● **Stored data entries**
··········
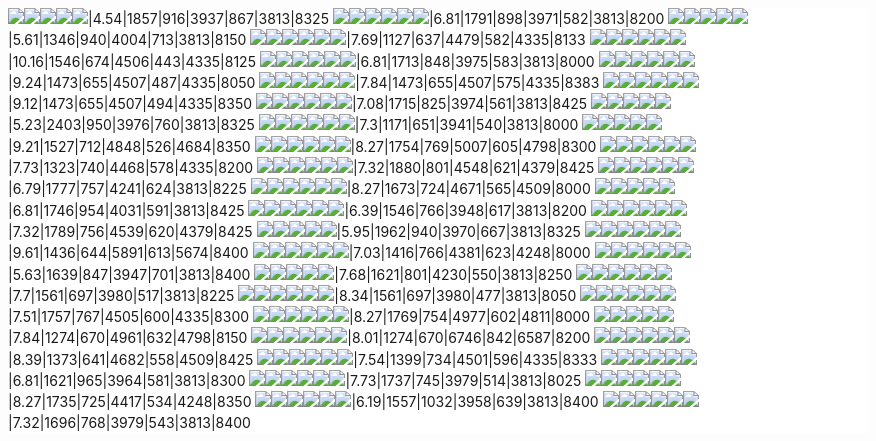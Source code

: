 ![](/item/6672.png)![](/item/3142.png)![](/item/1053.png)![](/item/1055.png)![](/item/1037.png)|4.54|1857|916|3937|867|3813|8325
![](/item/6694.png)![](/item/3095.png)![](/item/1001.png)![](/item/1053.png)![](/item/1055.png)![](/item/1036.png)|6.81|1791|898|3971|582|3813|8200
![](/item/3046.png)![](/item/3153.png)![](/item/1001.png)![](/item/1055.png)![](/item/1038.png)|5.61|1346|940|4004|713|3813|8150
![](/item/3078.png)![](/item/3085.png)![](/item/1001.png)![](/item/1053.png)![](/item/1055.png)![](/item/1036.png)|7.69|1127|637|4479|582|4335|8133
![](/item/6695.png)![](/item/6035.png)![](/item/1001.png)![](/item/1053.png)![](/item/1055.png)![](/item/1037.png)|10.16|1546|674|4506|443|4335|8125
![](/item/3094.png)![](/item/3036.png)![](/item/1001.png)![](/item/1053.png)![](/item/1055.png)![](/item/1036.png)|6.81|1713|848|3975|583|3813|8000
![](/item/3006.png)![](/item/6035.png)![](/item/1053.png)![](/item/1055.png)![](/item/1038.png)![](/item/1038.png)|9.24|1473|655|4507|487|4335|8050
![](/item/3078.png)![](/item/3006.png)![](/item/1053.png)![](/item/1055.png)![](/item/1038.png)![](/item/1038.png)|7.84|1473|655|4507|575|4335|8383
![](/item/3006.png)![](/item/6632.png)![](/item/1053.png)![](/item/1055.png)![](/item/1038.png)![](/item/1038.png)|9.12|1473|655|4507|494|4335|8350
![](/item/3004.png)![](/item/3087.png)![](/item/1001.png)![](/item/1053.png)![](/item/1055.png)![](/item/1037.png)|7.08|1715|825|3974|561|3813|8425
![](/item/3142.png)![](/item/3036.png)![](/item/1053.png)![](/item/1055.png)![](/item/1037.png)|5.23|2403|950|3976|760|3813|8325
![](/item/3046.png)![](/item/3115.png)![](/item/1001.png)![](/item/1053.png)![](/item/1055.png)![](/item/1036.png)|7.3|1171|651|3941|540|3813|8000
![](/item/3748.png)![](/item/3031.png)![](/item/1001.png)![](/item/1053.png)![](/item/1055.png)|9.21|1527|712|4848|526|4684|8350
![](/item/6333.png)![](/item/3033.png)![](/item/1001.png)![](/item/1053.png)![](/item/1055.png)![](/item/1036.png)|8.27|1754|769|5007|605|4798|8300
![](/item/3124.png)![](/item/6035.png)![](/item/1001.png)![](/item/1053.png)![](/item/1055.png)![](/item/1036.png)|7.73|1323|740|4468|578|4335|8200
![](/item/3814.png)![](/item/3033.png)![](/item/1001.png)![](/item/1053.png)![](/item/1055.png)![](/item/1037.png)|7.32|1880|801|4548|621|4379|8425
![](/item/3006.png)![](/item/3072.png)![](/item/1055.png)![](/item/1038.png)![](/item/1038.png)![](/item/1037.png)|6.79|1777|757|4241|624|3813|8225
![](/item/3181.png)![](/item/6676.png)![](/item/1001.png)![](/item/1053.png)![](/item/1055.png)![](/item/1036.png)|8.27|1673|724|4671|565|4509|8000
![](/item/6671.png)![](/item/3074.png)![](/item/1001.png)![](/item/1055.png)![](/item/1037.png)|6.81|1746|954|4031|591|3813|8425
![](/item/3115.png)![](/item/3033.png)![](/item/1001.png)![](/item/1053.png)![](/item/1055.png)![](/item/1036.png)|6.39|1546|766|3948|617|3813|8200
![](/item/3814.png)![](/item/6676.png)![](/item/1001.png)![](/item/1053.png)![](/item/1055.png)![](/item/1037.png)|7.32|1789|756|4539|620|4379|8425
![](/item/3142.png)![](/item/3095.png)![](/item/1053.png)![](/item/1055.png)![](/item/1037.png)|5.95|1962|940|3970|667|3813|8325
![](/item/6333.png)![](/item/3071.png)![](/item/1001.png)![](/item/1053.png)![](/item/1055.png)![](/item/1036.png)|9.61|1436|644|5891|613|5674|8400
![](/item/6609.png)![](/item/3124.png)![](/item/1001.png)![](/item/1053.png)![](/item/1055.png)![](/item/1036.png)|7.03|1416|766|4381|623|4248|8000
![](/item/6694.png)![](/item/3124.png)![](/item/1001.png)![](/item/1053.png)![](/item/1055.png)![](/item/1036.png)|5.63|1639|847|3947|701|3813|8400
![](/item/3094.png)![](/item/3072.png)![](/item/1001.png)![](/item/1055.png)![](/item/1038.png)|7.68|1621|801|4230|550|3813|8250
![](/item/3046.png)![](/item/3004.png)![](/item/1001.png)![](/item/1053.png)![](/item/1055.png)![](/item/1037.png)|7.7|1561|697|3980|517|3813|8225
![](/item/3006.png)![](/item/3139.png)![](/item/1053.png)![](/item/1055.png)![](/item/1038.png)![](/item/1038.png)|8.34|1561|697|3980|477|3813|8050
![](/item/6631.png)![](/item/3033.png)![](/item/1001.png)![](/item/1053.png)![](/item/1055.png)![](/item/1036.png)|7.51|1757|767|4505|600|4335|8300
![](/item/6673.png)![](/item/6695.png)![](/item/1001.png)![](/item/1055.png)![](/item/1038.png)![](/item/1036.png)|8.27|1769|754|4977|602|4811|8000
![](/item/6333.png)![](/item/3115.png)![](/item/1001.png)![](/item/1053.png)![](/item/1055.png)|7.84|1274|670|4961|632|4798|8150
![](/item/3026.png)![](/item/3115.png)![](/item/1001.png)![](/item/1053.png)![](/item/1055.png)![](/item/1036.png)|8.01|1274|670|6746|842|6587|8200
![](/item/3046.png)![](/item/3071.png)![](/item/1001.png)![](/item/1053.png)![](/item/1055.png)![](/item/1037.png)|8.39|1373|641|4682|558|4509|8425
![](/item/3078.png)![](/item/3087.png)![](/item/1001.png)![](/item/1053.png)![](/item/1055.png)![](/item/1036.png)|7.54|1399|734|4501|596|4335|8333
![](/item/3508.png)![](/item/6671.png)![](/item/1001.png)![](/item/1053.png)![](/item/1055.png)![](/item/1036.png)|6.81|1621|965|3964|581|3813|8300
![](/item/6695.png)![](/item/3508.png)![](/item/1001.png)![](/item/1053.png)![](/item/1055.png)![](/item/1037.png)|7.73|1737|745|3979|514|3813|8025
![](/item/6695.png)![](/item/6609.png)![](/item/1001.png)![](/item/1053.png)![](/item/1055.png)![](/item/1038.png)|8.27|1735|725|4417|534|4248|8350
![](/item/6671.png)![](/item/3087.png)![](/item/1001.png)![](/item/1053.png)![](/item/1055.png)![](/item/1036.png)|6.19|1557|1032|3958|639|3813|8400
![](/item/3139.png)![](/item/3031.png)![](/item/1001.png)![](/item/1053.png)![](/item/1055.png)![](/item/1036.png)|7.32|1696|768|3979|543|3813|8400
··········
● **Exercise**
Every line above is to be duplicated exactly; no picture should be carried over.

● **Response for this exercise**
Source code

: ![](/item/6672.png)![](/item/3142.png)![](/item/1053.png)![](/item/1055.png)![](/item/1037.png)|4.54|1857|916|3937|867|3813|8325
![](/item/6694.png)![](/item/3095.png)![](/item/1001.png)![](/item/1053.png)![](/item/1055.png)![](/item/1036.png)|6.81|1791|898|3971|582|3813|8200
![](/item/3046.png)![](/item/3153.png)![](/item/1001.png)![](/item/1055.png)![](/item/1038.png)|5.61|1346|940|4004|713|3813|8150
![](/item/3078.png)![](/item/3085.png)![](/item/1001.png)![](/item/1053.png)![](/item/1055.png)![](/item/1036.png)|7.69|1127|637|4479|582|4335|8133
![](/item/6695.png)![](/item/6035.png)![](/item/1001.png)![](/item/1053.png)![](/item/1055.png)![](/item/1037.png)|10.16|1546|674|4506|443|4335|8125
![](/item/3094.png)![](/item/3036.png)![](/item/1001.png)![](/item/1053.png)![](/item/1055.png)![](/item/1036.png)|6.81|1713|848|3975|583|3813|8000
![](/item/3006.png)![](/item/6035.png)![](/item/1053.png)![](/item/1055.png)![](/item/1038.png)![](/item/1038.png)|9.24|1473|655|4507|487|4335|8050
![](/item/3078.png)![](/item/3006.png)![](/item/1053.png)![](/item/1055.png)![](/item/1038.png)![](/item/1038.png)|7.84|1473|655|4507|575|4335|8383
![](/item/3006.png)![](/item/6632.png)![](/item/1053.png)![](/item/1055.png)![](/item/1038.png)![](/item/1038.png)|9.12|1473|655|4507|494|4335|8350
![](/item/3004.png)![](/item/3087.png)![](/item/1001.png)![](/item/1053.png)![](/item/1055.png)![](/item/1037.png)|7.08|1715|825|3974|561|3813|8425
![](/item/3142.png)![](/item/3036.png)![](/item/1053.png)![](/item/1055.png)![](/item/1037.png)|5.23|2403|950|3976|760|3813|8325
![](/item/3046.png)![](/item/3115.png)![](/item/1001.png)![](/item/1053.png)![](/item/1055.png)![](/item/1036.png)|7.3|1171|651|3941|540|3813|8000
![](/item/3748.png)![](/item/3031.png)![](/item/1001.png)![](/item/1053.png)![](/item/1055.png)|9.21|1527|712|4848|526|4684|8350
![](/item/6333.png)![](/item/3033.png)![](/item/1001.png)![](/item/1053.png)![](/item/1055.png)![](/item/1036.png)|8.27|1754|769|5007|605|4798|8300
![](/item/3124.png)![](/item/6035.png)![](/item/1001.png)![](/item/1053.png)![](/item/1055.png)![](/item/1036.png)|7.73|1323|740|4468|578|4335|8200
![](/item/3814.png)![](/item/3033.png)![](/item/1001.png)![](/item/1053.png)![](/item/1055.png)![](/item/1037.png)|7.32|1880|801|4548|621|4379|8425
![](/item/3006.png)![](/item/3072.png)![](/item/1055.png)![](/item/1038.png)![](/item/1038.png)![](/item/1037.png)|6.79|1777|757|4241|624|3813|8225
![](/item/3181.png)![](/item/6676.png)![](/item/1001.png)![](/item/1053.png)![](/item/1055.png)![](/item/1036.png)|8.27|1673|724|4671|565|4509|8000
![](/item/6671.png)![](/item/3074.png)![](/item/1001.png)![](/item/1055.png)![](/item/1037.png)|6.81|1746|954|4031|591|3813|8425
![](/item/3115.png)![](/item/3033.png)![](/item/1001.png)![](/item/1053.png)![](/item/1055.png)![](/item/1036.png)|6.39|1546|766|3948|617|3813|8200
![](/item/3814.png)![](/item/6676.png)![](/item/1001.png)![](/item/1053.png)![](/item/1055.png)![](/item/1037.png)|7.32|1789|756|4539|620|4379|8425
![](/item/3142.png)![](/item/3095.png)![](/item/1053.png)![](/item/1055.png)![](/item/1037.png)|5.95|1962|940|3970|667|3813|8325
![](/item/6333.png)![](/item/3071.png)![](/item/1001.png)![](/item/1053.png)![](/item/1055.png)![](/item/1036.png)|9.61|1436|644|5891|613|5674|8400
![](/item/6609.png)![](/item/3124.png)![](/item/1001.png)![](/item/1053.png)![](/item/1055.png)![](/item/1036.png)|7.03|1416|766|4381|623|4248|8000
![](/item/6694.png)![](/item/3124.png)![](/item/1001.png)![](/item/1053.png)![](/item/1055.png)![](/item/1036.png)|5.63|1639|847|3947|701|3813|8400
![](/item/3094.png)![](/item/3072.png)![](/item/1001.png)![](/item/1055.png)![](/item/1038.png)|7.68|1621|801|4230|550|3813|8250
![](/item/3046.png)![](/item/3004.png)![](/item/1001.png)![](/item/1053.png)![](/item/1055.png)![](/item/1037.png)|7.7|1561|697|3980|517|3813|8225
![](/item/3006.png)![](/item/3139.png)![](/item/1053.png)![](/item/1055.png)![](/item/1038.png)![](/item/1038.png)|8.34|1561|697|3980|477|3813|8050
![](/item/6631.png)![](/item/3033.png)![](/item/1001.png)![](/item/1053.png)![](/item/1055.png)![](/item/1036.png)|7.51|1757|767|4505|600|4335|8300
![](/item/6673.png)![](/item/6695.png)![](/item/1001.png)![](/item/1055.png)![](/item/1038.png)![](/item/1036.png)|8.27|1769|754|4977|602|4811|8000
![](/item/6333.png)![](/item/3115.png)![](/item/1001.png)![](/item/1053.png)![](/item/1055.png)|7.84|1274|670|4961|632|4798|8150
![](/item/3026.png)![](/item/3115.png)![](/item/1001.png)![](/item/1053.png)![](/item/1055.png)![](/item/1036.png)|8.01|1274|670|6746|842|6587|8200
![](/item/3046.png)![](/item/3071.png)![](/item/1001.png)![](/item/1053.png)![](/item/1055.png)![](/item/1037.png)|8.39|1373|641|4682|558|4509|8425
![](/item/3078.png)![](/item/3087.png)![](/item/1001.png)![](/item/1053.png)![](/item/1055.png)![](/item/1036.png)|7.54|1399|734|4501|596|4335|8333
![](/item/3508.png)![](/item/6671.png)![](/item/1001.png)![](/item/1053.png)![](/item/1055.png)![](/item/1036.png)|6.81|1621|965|3964|581|3813|8300
![](/item/6695.png)![](/item/3508.png)![](/item/1001.png)![](/item/1053.png)![](/item/1055.png)![](/item/1037.png)|7.73|1737|745|3979|514|3813|8025
![](/item/6695.png)![](/item/6609.png)![](/item/1001.png)![](/item/1053.png)![](/item/1055.png)![](/item/1038.png)|8.27|1735|725|4417|534|4248|8350
![](/item/6671.png)![](/item/3087.png)![](/item/1001.png)![](/item/1053.png)![](/item/1055.png)![](/item/1036.png)|6.19|1557|1032|3958|639|3813|8400
![](/item/3139.png)![](/item/3031.png)![](/item/1001.png)![](/item/1053.png)![](/item/1055.png)![](/item/1036.png)|7.32|1696|768|3979|543|3813|8400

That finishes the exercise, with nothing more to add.